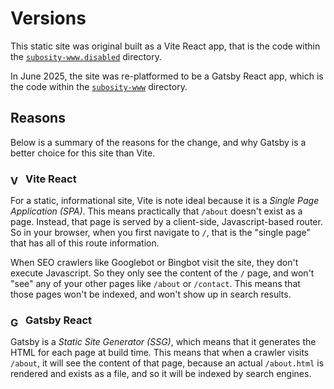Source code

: # Versions

This static site was original built as a Vite React app, that is the code within the [`subosity-www.disabled`](./subosity-www.disabled) directory.

In June 2025, the site was re-platformed to be a Gatsby React app, which is the code within the [`subosity-www`](./subosity-www) directory.

## Reasons

Below is a summary of the reasons for the change, and why Gatsby is a better choice for this site than Vite.

### <img src="https://vetores.org/d/vite-js-logo.svg" alt="Vite Logo" width="16" style="vertical-align:middle; margin-right:8px;" />Vite React

For a  static, informational site, Vite is note ideal because it is a *Single Page Application (SPA)*. This means practically that `/about` doesn't exist as a page. Instead,  that page is served by a client-side, Javascript-based router. So in your browser, when you first navigate to `/`, that is the "single page" that has all of this route information.

When SEO crawlers like Googlebot or Bingbot visit the site, they don't execute Javascript. So they only see the content of the `/` page, and won't "see" any of your other pages like `/about` or `/contact`. This means that those pages won't be indexed, and won't show up in search results.

### <img src="https://www.svgrepo.com/show/331403/gatsby.svg" alt="Gatsby Logo" width="16" style="vertical-align:middle; margin-right:8px;" />Gatsby React

Gatsby is a *Static Site Generator (SSG)*, which means that it generates the HTML for each page at build time. This means that when a crawler visits `/about`, it will see the content of that page, because an actual `/about.html` is rendered and exists as a file, and so it will be indexed by search engines.
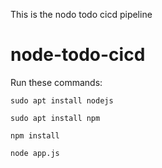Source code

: This is the nodo todo cicd pipeline
# node-todo-cicd

Run these commands:


`sudo apt install nodejs`


`sudo apt install npm`


`npm install`

`node app.js`

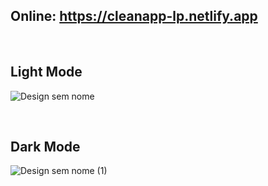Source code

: 
## Online: https://cleanapp-lp.netlify.app
<br/>

## Light Mode
![Design sem nome](https://github.com/user-attachments/assets/b78e591b-c561-4696-8ddf-c37dd1fe5b59)

<br/>

## Dark Mode
![Design sem nome (1)](https://github.com/user-attachments/assets/75e041ba-0674-4660-b058-b2f19201ab7b)
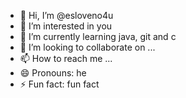 - 👋 Hi, I’m @esloveno4u
- 👀 I’m interested in you
- 🌱 I’m currently learning java, git and c
- 💞️ I’m looking to collaborate on ...
- 📫 How to reach me ...
- 😄 Pronouns: he
- ⚡ Fun fact: fun fact

<!---
esloveno4u/esloveno4u is a ✨ special ✨ repository because its `README.md` (this file) appears on your GitHub profile.
You can click the Preview link to take a look at your changes.
--->
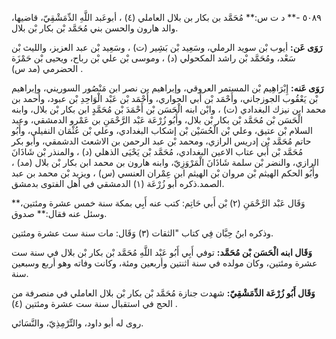 ٥٠٨٩ -** د ت س:** مُحَمَّد بن بكار بن بلال العاملي (٤) ، أبوعَبد اللَّهِ الدِّمَشْقِيّ، قاضيها، والد هارون والحسن بني مُحَمَّد بْن بكار بْن بلال.

**رَوَى عَن:** أيوب بْن سويد الرملي، وسَعِيد بْن بَشِير (ت) ، وسَعِيد بْن عبد العزيز، والليث بْن سَعْد، ومُحَمَّد بْن راشد المكحولي (د) ، وموسى بْن علي بْن رباح، ويحيى بْن حَمْزَة الحضرمي (مد س) .

**رَوَى عَنه:** إِبْرَاهِيم بْن المستمر العروقي، وإبراهيم بن نصر ابن مَنْصُور السوريني، وإبراهيم بْن يَعْقُوب الجوزجاني، وأَحْمَد بْن أَبي الحواري، وأَحْمَد بْن عَبْد الْوَاحِدِ بْن عبود، وأحمد بن محمد ابن نيزك البغدادي (ت) ، وابْن ابنه الْحَسَن بْن أَحْمَدَ بْن مُحَمَّدٍ ابن بكار بْن بلال، وابنه الْحَسَن بْن مُحَمَّد بْن بكار بْن بلال، وأَبُو زُرْعَة عَبْد الرَّحْمَنِ بن عَمْرو الدمشقي، وعبد السلام بْن عتيق، وعلي بْن الْحُسَيْن بْن إشكاب البغدادي، وعلي بْن عُثْمَان النفيلي، وأَبُو حاتم مُحَمَّد بْن إدريس الرازي، ومحمد بْن عبد الرحمن بن الاشعث الدشمقي، وأبو بكر مُحَمَّد بْن أَبي عتاب الاعين البغدادي، مُحَمَّد بْن يَحْيَى الذهلي (د) ، والمنذر بْن شَاذَانَ الرازي، والنضر بْن سلمة شَاذَانَ الْمَرْوَزِيّ، وابنه هارون بن محمد ابن بكار بْن بلال (مد) ، وأَبُو الحكم الهيثم بْن مروان بْن الهيثم ابن عِمْران العنسي (س) ، ويزيد بْن محمد بن عبد الصمد.ذكره أبو زُرْعَة (١) الدمشقي في أهل الفتوى بدمشق.

وَقَال عَبْد الرَّحْمَنِ (٢) بْن أَبي حَاتِم: كتب عنه أَبِي بمكة سنة خمس عشرة ومئتين،** وسئل عنه فقال:** صدوق.

وذكره ابنُ حِبَّان فِي كتاب "الثقات (٣) وَقَال: مات سنة ست عشرة ومئتين.

**وَقَال ابنه الْحَسَن بْن مُحَمَّد:** توفي أَبِي أَبُو عَبْد اللَّهِ مُحَمَّد بْن بكار بْن بلال في سنة ست عشرة ومئتين، وكان مولده في سنة اثنتين وأربعين ومئة، وكانت وفاته وهو أربع وسبعين سنة.

**وَقَال أَبُو زُرْعَة الدِّمَشْقِيّ:** شهدت جنازة مُحَمَّد بْن بكار بْن بلال العاملي في منصرفة من الحج في استقبال سنة ست عشرة ومئتين (٤) .

روى له أبو داود، والتِّرْمِذِيّ، والنَّسَائي.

━━━━━━━━━━━━━━━━━━━━━━━━━━━━━━

* **ABOUT THIS EXERCISE**
Output every line above exactly as it stands, and drop any picture.

* **TASK OUTPUT**
Source code

: # Versions

This static site was original built as a Vite React app, that is the code within the [`subosity-www.disabled`](./subosity-www.disabled) directory.

In June 2025, the site was re-platformed to be a Gatsby React app, which is the code within the [`subosity-www`](./subosity-www) directory.

## Reasons

Below is a summary of the reasons for the change, and why Gatsby is a better choice for this site than Vite.

### <img src="https://vetores.org/d/vite-js-logo.svg" alt="Vite Logo" width="16" style="vertical-align:middle; margin-right:8px;" />Vite React

For a  static, informational site, Vite is note ideal because it is a *Single Page Application (SPA)*. This means practically that `/about` doesn't exist as a page. Instead,  that page is served by a client-side, Javascript-based router. So in your browser, when you first navigate to `/`, that is the "single page" that has all of this route information.

When SEO crawlers like Googlebot or Bingbot visit the site, they don't execute Javascript. So they only see the content of the `/` page, and won't "see" any of your other pages like `/about` or `/contact`. This means that those pages won't be indexed, and won't show up in search results.

### <img src="https://www.svgrepo.com/show/331403/gatsby.svg" alt="Gatsby Logo" width="16" style="vertical-align:middle; margin-right:8px;" />Gatsby React

Gatsby is a *Static Site Generator (SSG)*, which means that it generates the HTML for each page at build time. This means that when a crawler visits `/about`, it will see the content of that page, because an actual `/about.html` is rendered and exists as a file, and so it will be indexed by search engines.
Source code

: This is the nodo todo cicd pipeline
# node-todo-cicd

Run these commands:


`sudo apt install nodejs`


`sudo apt install npm`


`npm install`

`node app.js`

Source code

: 
## Online: https://cleanapp-lp.netlify.app
<br/>

## Light Mode
![Design sem nome](https://github.com/user-attachments/assets/b78e591b-c561-4696-8ddf-c37dd1fe5b59)

<br/>

## Dark Mode
![Design sem nome (1)](https://github.com/user-attachments/assets/75e041ba-0674-4660-b058-b2f19201ab7b)
 - 👋 Hi, I’m @esloveno4u
- 👀 I’m interested in you
- 🌱 I’m currently learning java, git and c
- 💞️ I’m looking to collaborate on ...
- 📫 How to reach me ...
- 😄 Pronouns: he
- ⚡ Fun fact: fun fact

<!---
esloveno4u/esloveno4u is a ✨ special ✨ repository because its `README.md` (this file) appears on your GitHub profile.
You can click the Preview link to take a look at your changes.
--->
 ٥٠٨٩ -** د ت س:** مُحَمَّد بن بكار بن بلال العاملي (٤) ، أبوعَبد اللَّهِ الدِّمَشْقِيّ، قاضيها، والد هارون والحسن بني مُحَمَّد بْن بكار بْن بلال.

**رَوَى عَن:** أيوب بْن سويد الرملي، وسَعِيد بْن بَشِير (ت) ، وسَعِيد بْن عبد العزيز، والليث بْن سَعْد، ومُحَمَّد بْن راشد المكحولي (د) ، وموسى بْن علي بْن رباح، ويحيى بْن حَمْزَة الحضرمي (مد س) .

**رَوَى عَنه:** إِبْرَاهِيم بْن المستمر العروقي، وإبراهيم بن نصر ابن مَنْصُور السوريني، وإبراهيم بْن يَعْقُوب الجوزجاني، وأَحْمَد بْن أَبي الحواري، وأَحْمَد بْن عَبْد الْوَاحِدِ بْن عبود، وأحمد بن محمد ابن نيزك البغدادي (ت) ، وابْن ابنه الْحَسَن بْن أَحْمَدَ بْن مُحَمَّدٍ ابن بكار بْن بلال، وابنه الْحَسَن بْن مُحَمَّد بْن بكار بْن بلال، وأَبُو زُرْعَة عَبْد الرَّحْمَنِ بن عَمْرو الدمشقي، وعبد السلام بْن عتيق، وعلي بْن الْحُسَيْن بْن إشكاب البغدادي، وعلي بْن عُثْمَان النفيلي، وأَبُو حاتم مُحَمَّد بْن إدريس الرازي، ومحمد بْن عبد الرحمن بن الاشعث الدشمقي، وأبو بكر مُحَمَّد بْن أَبي عتاب الاعين البغدادي، مُحَمَّد بْن يَحْيَى الذهلي (د) ، والمنذر بْن شَاذَانَ الرازي، والنضر بْن سلمة شَاذَانَ الْمَرْوَزِيّ، وابنه هارون بن محمد ابن بكار بْن بلال (مد) ، وأَبُو الحكم الهيثم بْن مروان بْن الهيثم ابن عِمْران العنسي (س) ، ويزيد بْن محمد بن عبد الصمد.ذكره أبو زُرْعَة (١) الدمشقي في أهل الفتوى بدمشق.

وَقَال عَبْد الرَّحْمَنِ (٢) بْن أَبي حَاتِم: كتب عنه أَبِي بمكة سنة خمس عشرة ومئتين،** وسئل عنه فقال:** صدوق.

وذكره ابنُ حِبَّان فِي كتاب "الثقات (٣) وَقَال: مات سنة ست عشرة ومئتين.

**وَقَال ابنه الْحَسَن بْن مُحَمَّد:** توفي أَبِي أَبُو عَبْد اللَّهِ مُحَمَّد بْن بكار بْن بلال في سنة ست عشرة ومئتين، وكان مولده في سنة اثنتين وأربعين ومئة، وكانت وفاته وهو أربع وسبعين سنة.

**وَقَال أَبُو زُرْعَة الدِّمَشْقِيّ:** شهدت جنازة مُحَمَّد بْن بكار بْن بلال العاملي في منصرفة من الحج في استقبال سنة ست عشرة ومئتين (٤) .

روى له أبو داود، والتِّرْمِذِيّ، والنَّسَائي.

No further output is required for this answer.